Unprecedented action
This is unprecedented and extremely significant. It poses a major crisis for the Irish government and establishment. Workers in the public and private sectors are increasingly demanding their share of the recovery in the form of pay rises. The concessions made to the Luas and Dublin Bus workers show that taking strike action yields results.
For the government to concede to the demands of the GRA would threaten the unravelling of their wage suppression strategy, with more pay claims and potentially a wave of industrial action from teachers, nurses, Bus Eireann, Irish Rail and others. On the other hand, to allow the strikes to go ahead would represent a very significant split in the state apparatus, which would be very difficult to respond to.

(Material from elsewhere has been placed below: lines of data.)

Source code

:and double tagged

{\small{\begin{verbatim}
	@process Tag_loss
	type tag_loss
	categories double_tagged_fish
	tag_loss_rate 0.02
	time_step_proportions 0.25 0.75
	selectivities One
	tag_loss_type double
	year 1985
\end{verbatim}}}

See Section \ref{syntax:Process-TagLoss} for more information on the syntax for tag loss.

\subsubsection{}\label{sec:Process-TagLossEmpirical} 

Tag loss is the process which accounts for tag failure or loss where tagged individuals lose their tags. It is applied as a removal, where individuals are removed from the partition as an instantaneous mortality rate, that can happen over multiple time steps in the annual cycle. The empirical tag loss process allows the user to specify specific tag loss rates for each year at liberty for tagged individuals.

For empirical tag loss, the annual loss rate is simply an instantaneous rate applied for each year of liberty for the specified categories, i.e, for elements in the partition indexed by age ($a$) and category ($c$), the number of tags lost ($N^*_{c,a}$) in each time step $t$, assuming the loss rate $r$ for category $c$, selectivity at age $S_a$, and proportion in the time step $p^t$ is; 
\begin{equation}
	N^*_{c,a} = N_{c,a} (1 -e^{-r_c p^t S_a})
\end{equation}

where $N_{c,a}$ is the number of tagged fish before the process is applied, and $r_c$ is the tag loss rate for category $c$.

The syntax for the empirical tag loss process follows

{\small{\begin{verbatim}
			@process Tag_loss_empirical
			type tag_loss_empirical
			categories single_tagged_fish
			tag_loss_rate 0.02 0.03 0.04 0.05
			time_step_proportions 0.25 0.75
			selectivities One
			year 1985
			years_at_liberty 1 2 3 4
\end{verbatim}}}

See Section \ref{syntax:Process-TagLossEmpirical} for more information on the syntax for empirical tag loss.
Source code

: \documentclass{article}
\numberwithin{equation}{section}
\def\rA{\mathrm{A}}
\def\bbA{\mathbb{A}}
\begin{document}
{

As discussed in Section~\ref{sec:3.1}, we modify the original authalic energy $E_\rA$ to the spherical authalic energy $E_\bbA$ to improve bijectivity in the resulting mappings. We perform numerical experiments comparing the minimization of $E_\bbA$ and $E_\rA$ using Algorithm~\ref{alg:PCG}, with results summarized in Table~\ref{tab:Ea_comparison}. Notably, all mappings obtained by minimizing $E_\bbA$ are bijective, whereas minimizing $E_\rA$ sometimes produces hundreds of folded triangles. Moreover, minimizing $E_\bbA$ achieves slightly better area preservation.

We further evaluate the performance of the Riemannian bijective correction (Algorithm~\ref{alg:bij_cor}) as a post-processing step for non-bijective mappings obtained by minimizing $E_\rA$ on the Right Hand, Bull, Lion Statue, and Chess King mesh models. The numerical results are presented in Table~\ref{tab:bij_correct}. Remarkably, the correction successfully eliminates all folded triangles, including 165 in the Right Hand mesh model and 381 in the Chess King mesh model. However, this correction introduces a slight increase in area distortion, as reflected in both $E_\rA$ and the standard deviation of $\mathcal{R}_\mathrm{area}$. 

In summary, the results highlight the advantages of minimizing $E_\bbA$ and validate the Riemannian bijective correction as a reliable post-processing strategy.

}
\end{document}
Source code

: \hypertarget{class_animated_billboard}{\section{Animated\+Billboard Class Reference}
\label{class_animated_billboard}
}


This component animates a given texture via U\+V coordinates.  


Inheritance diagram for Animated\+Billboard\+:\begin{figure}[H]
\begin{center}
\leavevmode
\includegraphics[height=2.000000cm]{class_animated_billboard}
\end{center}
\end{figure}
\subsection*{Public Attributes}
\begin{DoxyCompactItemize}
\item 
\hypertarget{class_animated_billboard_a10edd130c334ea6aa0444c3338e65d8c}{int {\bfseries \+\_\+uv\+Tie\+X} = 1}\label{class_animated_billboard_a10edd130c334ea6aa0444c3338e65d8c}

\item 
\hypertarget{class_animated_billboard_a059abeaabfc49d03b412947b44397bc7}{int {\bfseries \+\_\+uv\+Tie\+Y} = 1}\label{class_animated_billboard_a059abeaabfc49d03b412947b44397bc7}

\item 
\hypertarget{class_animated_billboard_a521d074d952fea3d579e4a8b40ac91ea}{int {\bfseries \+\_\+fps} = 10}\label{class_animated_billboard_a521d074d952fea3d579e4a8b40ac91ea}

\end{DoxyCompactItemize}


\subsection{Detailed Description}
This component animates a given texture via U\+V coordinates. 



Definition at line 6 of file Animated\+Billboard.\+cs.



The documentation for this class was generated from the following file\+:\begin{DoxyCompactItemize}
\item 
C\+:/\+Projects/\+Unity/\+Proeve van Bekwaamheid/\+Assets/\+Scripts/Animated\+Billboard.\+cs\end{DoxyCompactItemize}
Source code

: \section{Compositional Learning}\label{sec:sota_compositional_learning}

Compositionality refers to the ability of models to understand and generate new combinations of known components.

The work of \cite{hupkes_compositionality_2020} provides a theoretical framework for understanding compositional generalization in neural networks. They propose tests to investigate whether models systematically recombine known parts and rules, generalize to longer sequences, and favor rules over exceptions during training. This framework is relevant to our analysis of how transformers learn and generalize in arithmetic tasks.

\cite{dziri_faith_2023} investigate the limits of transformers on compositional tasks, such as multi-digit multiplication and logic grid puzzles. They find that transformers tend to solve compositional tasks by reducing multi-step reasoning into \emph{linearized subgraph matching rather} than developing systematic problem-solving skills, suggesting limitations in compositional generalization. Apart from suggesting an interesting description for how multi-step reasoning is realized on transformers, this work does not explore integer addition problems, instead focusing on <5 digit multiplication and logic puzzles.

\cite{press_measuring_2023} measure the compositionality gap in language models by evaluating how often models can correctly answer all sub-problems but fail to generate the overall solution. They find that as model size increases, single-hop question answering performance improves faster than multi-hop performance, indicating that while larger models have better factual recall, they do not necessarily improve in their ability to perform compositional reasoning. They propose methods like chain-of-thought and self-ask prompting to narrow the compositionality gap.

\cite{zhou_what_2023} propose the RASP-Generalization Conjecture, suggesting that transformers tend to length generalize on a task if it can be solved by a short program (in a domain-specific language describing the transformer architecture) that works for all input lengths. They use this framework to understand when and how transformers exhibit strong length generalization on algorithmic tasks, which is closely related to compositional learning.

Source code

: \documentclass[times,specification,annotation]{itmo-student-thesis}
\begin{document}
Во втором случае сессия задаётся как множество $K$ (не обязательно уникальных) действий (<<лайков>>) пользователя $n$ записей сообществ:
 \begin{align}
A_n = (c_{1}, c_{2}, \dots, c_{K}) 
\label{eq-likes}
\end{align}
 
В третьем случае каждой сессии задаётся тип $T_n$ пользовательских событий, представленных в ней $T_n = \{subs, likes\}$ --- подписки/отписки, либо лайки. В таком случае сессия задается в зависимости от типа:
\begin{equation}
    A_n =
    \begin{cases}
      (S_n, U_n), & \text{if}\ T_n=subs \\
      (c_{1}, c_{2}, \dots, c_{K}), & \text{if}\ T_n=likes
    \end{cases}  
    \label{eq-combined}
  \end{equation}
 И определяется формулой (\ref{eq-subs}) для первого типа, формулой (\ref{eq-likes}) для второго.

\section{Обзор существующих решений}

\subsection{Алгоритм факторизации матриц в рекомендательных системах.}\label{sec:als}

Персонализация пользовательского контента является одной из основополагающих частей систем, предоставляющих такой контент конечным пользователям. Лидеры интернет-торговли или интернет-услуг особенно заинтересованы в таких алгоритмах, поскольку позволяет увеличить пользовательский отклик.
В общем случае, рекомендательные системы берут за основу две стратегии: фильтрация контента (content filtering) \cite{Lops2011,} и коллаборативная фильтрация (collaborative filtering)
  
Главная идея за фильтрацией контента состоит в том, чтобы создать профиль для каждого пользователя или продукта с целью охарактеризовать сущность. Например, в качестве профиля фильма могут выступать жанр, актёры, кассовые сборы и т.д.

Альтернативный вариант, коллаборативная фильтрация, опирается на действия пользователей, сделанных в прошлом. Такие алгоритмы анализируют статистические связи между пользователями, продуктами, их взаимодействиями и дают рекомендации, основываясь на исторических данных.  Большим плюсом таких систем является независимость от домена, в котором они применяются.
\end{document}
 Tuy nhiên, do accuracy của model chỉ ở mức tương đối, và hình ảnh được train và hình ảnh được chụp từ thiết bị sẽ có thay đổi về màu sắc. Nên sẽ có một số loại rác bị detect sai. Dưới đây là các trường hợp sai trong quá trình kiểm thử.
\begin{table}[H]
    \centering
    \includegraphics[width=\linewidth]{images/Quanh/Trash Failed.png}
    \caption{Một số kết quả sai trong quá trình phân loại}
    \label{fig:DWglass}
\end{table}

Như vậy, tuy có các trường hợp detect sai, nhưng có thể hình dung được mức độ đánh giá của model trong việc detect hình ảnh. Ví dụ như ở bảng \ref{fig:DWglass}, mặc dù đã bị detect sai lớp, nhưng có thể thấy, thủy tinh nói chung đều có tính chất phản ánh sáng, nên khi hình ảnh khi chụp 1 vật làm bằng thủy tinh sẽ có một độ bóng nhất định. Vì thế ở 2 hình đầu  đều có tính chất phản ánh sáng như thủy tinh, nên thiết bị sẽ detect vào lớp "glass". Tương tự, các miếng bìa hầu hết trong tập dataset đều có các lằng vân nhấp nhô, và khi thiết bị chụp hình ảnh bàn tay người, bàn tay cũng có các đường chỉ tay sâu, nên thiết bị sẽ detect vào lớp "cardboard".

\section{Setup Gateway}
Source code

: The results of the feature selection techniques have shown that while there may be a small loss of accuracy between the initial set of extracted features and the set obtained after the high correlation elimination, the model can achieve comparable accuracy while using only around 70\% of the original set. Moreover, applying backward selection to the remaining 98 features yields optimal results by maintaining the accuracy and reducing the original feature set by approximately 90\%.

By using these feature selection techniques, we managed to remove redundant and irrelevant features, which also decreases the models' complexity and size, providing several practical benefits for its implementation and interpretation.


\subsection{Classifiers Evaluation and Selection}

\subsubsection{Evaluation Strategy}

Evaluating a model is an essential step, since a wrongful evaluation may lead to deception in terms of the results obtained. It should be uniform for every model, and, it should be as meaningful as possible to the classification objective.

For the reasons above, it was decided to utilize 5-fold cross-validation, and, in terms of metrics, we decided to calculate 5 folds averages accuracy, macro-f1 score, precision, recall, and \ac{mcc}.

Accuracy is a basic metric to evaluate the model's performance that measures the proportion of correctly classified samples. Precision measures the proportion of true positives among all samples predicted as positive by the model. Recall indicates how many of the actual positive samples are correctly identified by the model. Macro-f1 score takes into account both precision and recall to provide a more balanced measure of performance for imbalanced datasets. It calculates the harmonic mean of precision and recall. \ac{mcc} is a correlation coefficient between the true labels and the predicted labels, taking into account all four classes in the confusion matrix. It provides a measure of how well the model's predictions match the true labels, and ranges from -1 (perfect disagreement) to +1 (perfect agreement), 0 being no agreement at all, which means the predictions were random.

As establishment mouthpiece Stephen Collins noted in the Irish Times: “the upholders of the law are threatening to break the law in pursuit of their own self-interest… The challenge to the authority of the State is one the Government simply cannot afford to bow to on a point of principle, apart altogether from the financial implications.”
Crisis and demoralisation
The context of the dispute is more than pay restoration; demoralisation within the Gardaí is high and the dispute comes after years of scandals which have undermined the cohesion of the police force – including scandals over vehicle penalty points, the bugging of GSOC [February 2014 revelations emerged that the offices of the Garda Siochana Ombudsman Commission, the independent police watchdog, were under covert electronic surveillance] the vicitmisation of whistle-blowers and the recent revelation that 16% of reported crime are not recorded in the official statistics etc. Recent revelations about the treatment of whistle-blower Sgt. Maurice McCabe has revealed much about the rotten culture in the Gardai.
According to a report from a senior Garda official, John Barrett, the then-Commissioner Martin Callinan met the head of the Public Accounts Committee, John McGuinness TD [member of the Irish parliament] to suggest to him that McCabe was ‘not to be trusted’. It also states that a meeting between McCabe and two senior Gardaí was misreported to suggest that he said he was motivated by malice in making his allegations- a claim contradicted by a tape recording of the conversation produced by McCabe.
A recent poll showed that 57% of people say their trust in the Gardaí has been undermined by the recent scandals. Further contributing to this is the recent use of Gardaí to police anti-water charge [tax] protests, and to force through water meter installation in communities. This has involved widespread brutal treatment of protesters.
A democratically-controlled police service
The strike action by Gardaí should be supported. A victory for the Gardaí in their dispute with the government will further strengthen the hand of workers fighting for pay rises. However, there is a contradiction in GRA members going on strike against austerity, while allowing themselves to impose austerity on working class people as they have during the water charges movement and on many other occasions.
This raises the fundamental question of who controls policing and whose interests it serves. We need policing which operates under the democratic control of working class communities, rather than defending the interests and rule of the capitalist class.